Exercise details:
Leave no line out; reproduce the listing exactly.

Source data:

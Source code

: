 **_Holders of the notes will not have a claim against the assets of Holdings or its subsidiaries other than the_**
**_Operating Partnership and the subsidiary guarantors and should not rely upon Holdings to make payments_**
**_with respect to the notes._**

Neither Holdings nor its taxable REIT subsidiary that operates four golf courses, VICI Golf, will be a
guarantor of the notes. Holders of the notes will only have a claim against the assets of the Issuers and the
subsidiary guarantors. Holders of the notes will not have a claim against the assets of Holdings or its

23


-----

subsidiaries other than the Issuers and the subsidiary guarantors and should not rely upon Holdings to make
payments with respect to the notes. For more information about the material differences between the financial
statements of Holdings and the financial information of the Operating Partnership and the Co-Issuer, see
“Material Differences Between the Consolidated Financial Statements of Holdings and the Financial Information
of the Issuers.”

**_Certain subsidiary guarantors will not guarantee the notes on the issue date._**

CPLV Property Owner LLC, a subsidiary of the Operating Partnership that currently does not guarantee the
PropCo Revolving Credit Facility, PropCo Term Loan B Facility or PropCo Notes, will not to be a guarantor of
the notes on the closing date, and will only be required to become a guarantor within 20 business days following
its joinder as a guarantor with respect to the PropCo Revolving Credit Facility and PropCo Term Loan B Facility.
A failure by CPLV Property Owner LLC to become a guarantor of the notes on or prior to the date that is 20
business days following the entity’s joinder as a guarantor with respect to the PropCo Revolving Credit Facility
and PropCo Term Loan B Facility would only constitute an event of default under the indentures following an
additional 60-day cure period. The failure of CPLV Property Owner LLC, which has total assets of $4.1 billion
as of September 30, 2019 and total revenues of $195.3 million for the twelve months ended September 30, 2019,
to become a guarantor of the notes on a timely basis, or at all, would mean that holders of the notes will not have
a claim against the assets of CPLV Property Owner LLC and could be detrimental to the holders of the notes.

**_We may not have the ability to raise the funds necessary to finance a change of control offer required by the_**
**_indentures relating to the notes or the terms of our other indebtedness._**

Answer to this problem:
Source code

: **_Holders of the notes will not have a claim against the assets of Holdings or its subsidiaries other than the_**
**_Operating Partnership and the subsidiary guarantors and should not rely upon Holdings to make payments_**
**_with respect to the notes._**

Neither Holdings nor its taxable REIT subsidiary that operates four golf courses, VICI Golf, will be a
guarantor of the notes. Holders of the notes will only have a claim against the assets of the Issuers and the
subsidiary guarantors. Holders of the notes will not have a claim against the assets of Holdings or its

23


-----

subsidiaries other than the Issuers and the subsidiary guarantors and should not rely upon Holdings to make
payments with respect to the notes. For more information about the material differences between the financial
statements of Holdings and the financial information of the Operating Partnership and the Co-Issuer, see
“Material Differences Between the Consolidated Financial Statements of Holdings and the Financial Information
of the Issuers.”

**_Certain subsidiary guarantors will not guarantee the notes on the issue date._**

CPLV Property Owner LLC, a subsidiary of the Operating Partnership that currently does not guarantee the
PropCo Revolving Credit Facility, PropCo Term Loan B Facility or PropCo Notes, will not to be a guarantor of
the notes on the closing date, and will only be required to become a guarantor within 20 business days following
its joinder as a guarantor with respect to the PropCo Revolving Credit Facility and PropCo Term Loan B Facility.
A failure by CPLV Property Owner LLC to become a guarantor of the notes on or prior to the date that is 20
business days following the entity’s joinder as a guarantor with respect to the PropCo Revolving Credit Facility
and PropCo Term Loan B Facility would only constitute an event of default under the indentures following an
additional 60-day cure period. The failure of CPLV Property Owner LLC, which has total assets of $4.1 billion
as of September 30, 2019 and total revenues of $195.3 million for the twelve months ended September 30, 2019,
to become a guarantor of the notes on a timely basis, or at all, would mean that holders of the notes will not have
a claim against the assets of CPLV Property Owner LLC and could be detrimental to the holders of the notes.

**_We may not have the ability to raise the funds necessary to finance a change of control offer required by the_**
**_indentures relating to the notes or the terms of our other indebtedness._**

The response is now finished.